# [Prompt]
If an entry holds a picture, leave that picture out; copy everything else exactly.
- - -
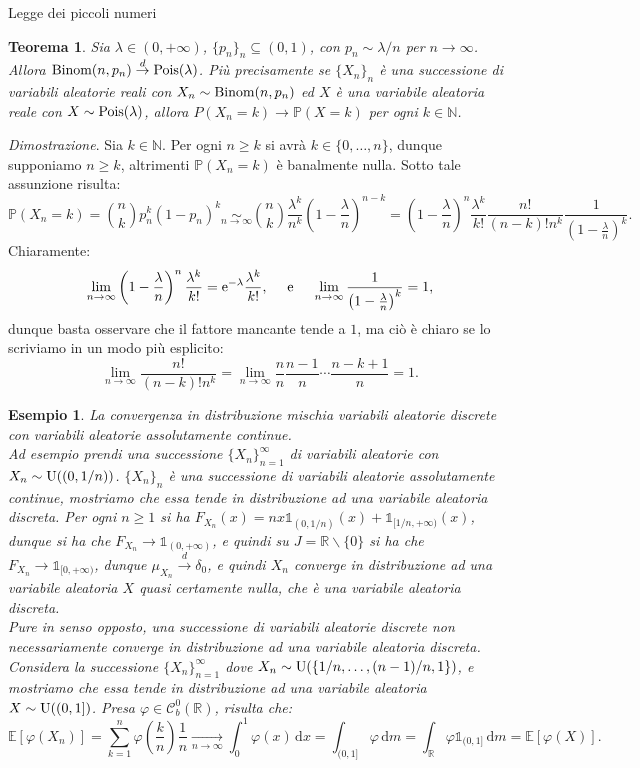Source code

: \documentclass[11pt]{book}
\makeatletter
\theoremstyle{Definizione}
\theoremstyle{TeoremaProposizioneLemmaCorollario}
\newtheorem{myteo}{Teorema}[section]
\theoremstyle{OsservazioneNota}
\newtheorem{myes}{Esempio}[section]
\renewenvironment{proof}[1][\proofname]{\par
  \normalfont \topsep6\p@\@plus6\p@\relax
  \trivlist
  \item[\hskip\labelsep
        \itshape
    #1\@addpunct{.}]\ignorespaces
}{%
  \endtrivlist\@endpefalse
}
\newcommand{\R}{\mathbb{R}}
\newcommand{\N}{\mathbb{N}}
\newcommand{\tolto}{\smallsetminus}
\renewcommand{\P}{\mathbb{P}}
\renewcommand{\d}{\mathrm{d}}
\newcommand{\dm}{\,\d \textit{m}}
\newcommand{\dx}{\,\d x}
\newcommand{\e}{\textup{e}}
\newcommand{\E}{\mathbb{E}}
\newcommand{\uno}[1]{\mathds{1}_{#1}}
\newcommand{\tod}{\overset{d}{\to}}
\renewenvironment{proof}{\textsl{Dimostrazione}.}{}
\makeatother
\begin{document}
\begin{boxteo}{Legge dei piccoli numeri}
\begin{myteo}
Sia $\lambda\in (0,+\infty)$, $\{p_n\}_n \subseteq (0,1)$, con $p_n \sim \lambda/n$ per $n\to\infty$. Allora $\textup{Binom}(n,p_n) \tod \textup{Pois}(\lambda)$. Più precisamente se $\{X_n\}_n$ è una successione di variabili aleatorie reali con $X_n \sim \textup{Binom}(n,p_n)$ ed $X$ è una variabile aleatoria reale con $X \sim \textup{Pois}(\lambda)$, allora $P(X_n = k) \to \P(X = k)$ per ogni $k\in \N$.
\end{myteo}
\tcblower
\begin{proof}
Sia $k\in \N$. Per ogni $n\geq k$ si avrà $k\in \{0,\dots,n\}$, dunque supponiamo $n\geq k$, altrimenti $\P(X_n = k)$ è banalmente nulla. Sotto tale assunzione risulta:
$$
\P(X_n= k) = \binom{n}{k} p_n^k (1-p_n)^k \underset{n\to\infty}{\sim} \binom{n}{k} \frac{\lambda^k}{n^k}\left(1-\frac{\lambda}{n}\right)^{n-k} = \left(1-\frac{\lambda}{n}\right)^n\frac{\lambda^k}{k!}\frac{n!}{(n-k)!n^k}\frac{1}{\left(1-\frac{\lambda}{n}\right)^k}.
$$
Chiaramente:
$$
\lim_{n\to\infty}\left(1-\frac{\lambda}{n}\right)^n\frac{\lambda^k}{k!} = \e^{-\lambda}\frac{\lambda^k}{k!},\quad\textup{ e }\quad \lim_{n\to\infty} \frac{1}{\left(1-\frac{\lambda}{n}\right)^k} = 1,
$$
dunque basta osservare che il fattore mancante tende a $1$, ma ciò è chiaro se lo scriviamo in un modo più esplicito:
$$
\lim_{n\to\infty} \frac{n!}{(n-k)!n^k} = \lim_{n\to\infty} \frac{n}{n}\frac{n-1}{n}\cdots\frac{n-k+1}{n} = 1.
$$
\end{proof}
\end{boxteo}
\begin{myes}
La convergenza in distribuzione mischia variabili aleatorie discrete con variabili aleatorie assolutamente continue.\\
Ad esempio prendi una successione $\{X_n\}_{n = 1}^\infty$ di variabili aleatorie con $X_n \sim \textup{U}((0,1/n))$. $\{X_n\}_n$ è una successione di variabili aleatorie assolutamente continue, mostriamo che essa tende in distribuzione ad una variabile aleatoria discreta. Per ogni $n\geq 1$ si ha $F_{X_n}(x) = nx \uno{(0,1/n)}(x)+\uno{[1/n,+\infty)}(x)$, dunque si ha che $F_{X_n} \to \uno{(0,+\infty)}$, e quindi su $J = \R \tolto \{0\}$ si ha che $F_{X_n} \to \uno{[0,+\infty)}$, dunque $\mu_{X_n}\tod \delta_0$, e quindi $X_n$ converge in distribuzione ad una variabile aleatoria $X$ quasi certamente nulla, che è una variabile aleatoria discreta.\\
Pure in senso opposto, una successione di variabili aleatorie discrete non necessariamente converge in distribuzione ad una variabile aleatoria discreta. Considera la successione $\{X_n\}_{n = 1}^\infty$ dove $X_n \sim \textup{U}(\{1/n,\dots,(n-1)/n,1\})$, e mostriamo che essa tende in distribuzione ad una variabile aleatoria $X \sim \textup{U}((0,1])$. Presa $\varphi\in \mathcal{C}_b^0(\R)$, risulta che:
$$
\E[\varphi(X_n)] = \sum_{k = 1}^n \varphi\left(\frac{k}{n}\right)\frac{1}{n}\underset{n\to \infty}{\longrightarrow} \int_0^1 \varphi(x)\dx = \int_{(0,1]}\varphi \dm = \int_\R \varphi \uno{(0,1]}\dm = \E[\varphi(X)].
$$
\end{myes}
\end{document}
- - -
# [Reply to the task]
Source code

: \documentclass[11pt]{book}
\makeatletter
\theoremstyle{Definizione}
\theoremstyle{TeoremaProposizioneLemmaCorollario}
\newtheorem{myteo}{Teorema}[section]
\theoremstyle{OsservazioneNota}
\newtheorem{myes}{Esempio}[section]
\renewenvironment{proof}[1][\proofname]{\par
  \normalfont \topsep6\p@\@plus6\p@\relax
  \trivlist
  \item[\hskip\labelsep
        \itshape
    #1\@addpunct{.}]\ignorespaces
}{%
  \endtrivlist\@endpefalse
}
\newcommand{\R}{\mathbb{R}}
\newcommand{\N}{\mathbb{N}}
\newcommand{\tolto}{\smallsetminus}
\renewcommand{\P}{\mathbb{P}}
\renewcommand{\d}{\mathrm{d}}
\newcommand{\dm}{\,\d \textit{m}}
\newcommand{\dx}{\,\d x}
\newcommand{\e}{\textup{e}}
\newcommand{\E}{\mathbb{E}}
\newcommand{\uno}[1]{\mathds{1}_{#1}}
\newcommand{\tod}{\overset{d}{\to}}
\renewenvironment{proof}{\textsl{Dimostrazione}.}{}
\makeatother
\begin{document}
\begin{boxteo}{Legge dei piccoli numeri}
\begin{myteo}
Sia $\lambda\in (0,+\infty)$, $\{p_n\}_n \subseteq (0,1)$, con $p_n \sim \lambda/n$ per $n\to\infty$. Allora $\textup{Binom}(n,p_n) \tod \textup{Pois}(\lambda)$. Più precisamente se $\{X_n\}_n$ è una successione di variabili aleatorie reali con $X_n \sim \textup{Binom}(n,p_n)$ ed $X$ è una variabile aleatoria reale con $X \sim \textup{Pois}(\lambda)$, allora $P(X_n = k) \to \P(X = k)$ per ogni $k\in \N$.
\end{myteo}
\tcblower
\begin{proof}
Sia $k\in \N$. Per ogni $n\geq k$ si avrà $k\in \{0,\dots,n\}$, dunque supponiamo $n\geq k$, altrimenti $\P(X_n = k)$ è banalmente nulla. Sotto tale assunzione risulta:
$$
\P(X_n= k) = \binom{n}{k} p_n^k (1-p_n)^k \underset{n\to\infty}{\sim} \binom{n}{k} \frac{\lambda^k}{n^k}\left(1-\frac{\lambda}{n}\right)^{n-k} = \left(1-\frac{\lambda}{n}\right)^n\frac{\lambda^k}{k!}\frac{n!}{(n-k)!n^k}\frac{1}{\left(1-\frac{\lambda}{n}\right)^k}.
$$
Chiaramente:
$$
\lim_{n\to\infty}\left(1-\frac{\lambda}{n}\right)^n\frac{\lambda^k}{k!} = \e^{-\lambda}\frac{\lambda^k}{k!},\quad\textup{ e }\quad \lim_{n\to\infty} \frac{1}{\left(1-\frac{\lambda}{n}\right)^k} = 1,
$$
dunque basta osservare che il fattore mancante tende a $1$, ma ciò è chiaro se lo scriviamo in un modo più esplicito:
$$
\lim_{n\to\infty} \frac{n!}{(n-k)!n^k} = \lim_{n\to\infty} \frac{n}{n}\frac{n-1}{n}\cdots\frac{n-k+1}{n} = 1.
$$
\end{proof}
\end{boxteo}
\begin{myes}
La convergenza in distribuzione mischia variabili aleatorie discrete con variabili aleatorie assolutamente continue.\\
Ad esempio prendi una successione $\{X_n\}_{n = 1}^\infty$ di variabili aleatorie con $X_n \sim \textup{U}((0,1/n))$. $\{X_n\}_n$ è una successione di variabili aleatorie assolutamente continue, mostriamo che essa tende in distribuzione ad una variabile aleatoria discreta. Per ogni $n\geq 1$ si ha $F_{X_n}(x) = nx \uno{(0,1/n)}(x)+\uno{[1/n,+\infty)}(x)$, dunque si ha che $F_{X_n} \to \uno{(0,+\infty)}$, e quindi su $J = \R \tolto \{0\}$ si ha che $F_{X_n} \to \uno{[0,+\infty)}$, dunque $\mu_{X_n}\tod \delta_0$, e quindi $X_n$ converge in distribuzione ad una variabile aleatoria $X$ quasi certamente nulla, che è una variabile aleatoria discreta.\\
Pure in senso opposto, una successione di variabili aleatorie discrete non necessariamente converge in distribuzione ad una variabile aleatoria discreta. Considera la successione $\{X_n\}_{n = 1}^\infty$ dove $X_n \sim \textup{U}(\{1/n,\dots,(n-1)/n,1\})$, e mostriamo che essa tende in distribuzione ad una variabile aleatoria $X \sim \textup{U}((0,1])$. Presa $\varphi\in \mathcal{C}_b^0(\R)$, risulta che:
$$
\E[\varphi(X_n)] = \sum_{k = 1}^n \varphi\left(\frac{k}{n}\right)\frac{1}{n}\underset{n\to \infty}{\longrightarrow} \int_0^1 \varphi(x)\dx = \int_{(0,1]}\varphi \dm = \int_\R \varphi \uno{(0,1]}\dm = \E[\varphi(X)].
$$
\end{myes}
\end{document}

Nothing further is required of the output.